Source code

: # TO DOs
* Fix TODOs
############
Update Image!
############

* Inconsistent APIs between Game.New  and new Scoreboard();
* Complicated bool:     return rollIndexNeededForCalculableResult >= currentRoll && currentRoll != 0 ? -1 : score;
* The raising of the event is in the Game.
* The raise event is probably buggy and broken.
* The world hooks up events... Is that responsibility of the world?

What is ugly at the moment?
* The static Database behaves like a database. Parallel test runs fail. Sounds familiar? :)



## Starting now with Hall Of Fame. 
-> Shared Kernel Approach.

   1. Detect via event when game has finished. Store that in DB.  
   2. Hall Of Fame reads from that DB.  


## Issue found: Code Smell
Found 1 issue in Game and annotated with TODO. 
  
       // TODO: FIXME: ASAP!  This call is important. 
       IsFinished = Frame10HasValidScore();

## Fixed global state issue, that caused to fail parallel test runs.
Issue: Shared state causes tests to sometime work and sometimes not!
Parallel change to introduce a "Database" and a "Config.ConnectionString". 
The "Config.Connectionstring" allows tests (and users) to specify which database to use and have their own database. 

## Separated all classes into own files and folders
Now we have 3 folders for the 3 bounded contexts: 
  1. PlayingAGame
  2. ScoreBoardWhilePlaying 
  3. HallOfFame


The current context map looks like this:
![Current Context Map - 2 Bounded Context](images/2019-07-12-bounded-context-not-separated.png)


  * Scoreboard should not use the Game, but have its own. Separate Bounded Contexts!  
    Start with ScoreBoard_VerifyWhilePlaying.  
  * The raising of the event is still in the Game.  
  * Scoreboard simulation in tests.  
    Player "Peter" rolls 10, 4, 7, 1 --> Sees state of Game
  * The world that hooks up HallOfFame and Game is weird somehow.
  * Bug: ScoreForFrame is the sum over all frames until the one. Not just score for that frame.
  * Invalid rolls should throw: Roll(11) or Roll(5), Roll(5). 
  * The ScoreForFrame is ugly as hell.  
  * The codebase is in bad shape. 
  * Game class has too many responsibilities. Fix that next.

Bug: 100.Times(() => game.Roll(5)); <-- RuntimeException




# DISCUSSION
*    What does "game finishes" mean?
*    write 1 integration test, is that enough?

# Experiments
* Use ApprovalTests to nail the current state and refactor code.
====================
— Assignment —
Repeat exactly, and only, the lines from the one containing "## Separated all" through the last line above.

— Response below —
## Separated all classes into own files and folders
Now we have 3 folders for the 3 bounded contexts: 
  1. PlayingAGame
  2. ScoreBoardWhilePlaying 
  3. HallOfFame


The current context map looks like this:
![Current Context Map - 2 Bounded Context](images/2019-07-12-bounded-context-not-separated.png)


  * Scoreboard should not use the Game, but have its own. Separate Bounded Contexts!  
    Start with ScoreBoard_VerifyWhilePlaying.  
  * The raising of the event is still in the Game.  
  * Scoreboard simulation in tests.  
    Player "Peter" rolls 10, 4, 7, 1 --> Sees state of Game
  * The world that hooks up HallOfFame and Game is weird somehow.
  * Bug: ScoreForFrame is the sum over all frames until the one. Not just score for that frame.
  * Invalid rolls should throw: Roll(11) or Roll(5), Roll(5). 
  * The ScoreForFrame is ugly as hell.  
  * The codebase is in bad shape. 
  * Game class has too many responsibilities. Fix that next.

Bug: 100.Times(() => game.Roll(5)); <-- RuntimeException




# DISCUSSION
*    What does "game finishes" mean?
*    write 1 integration test, is that enough?

# Experiments
* Use ApprovalTests to nail the current state and refactor code.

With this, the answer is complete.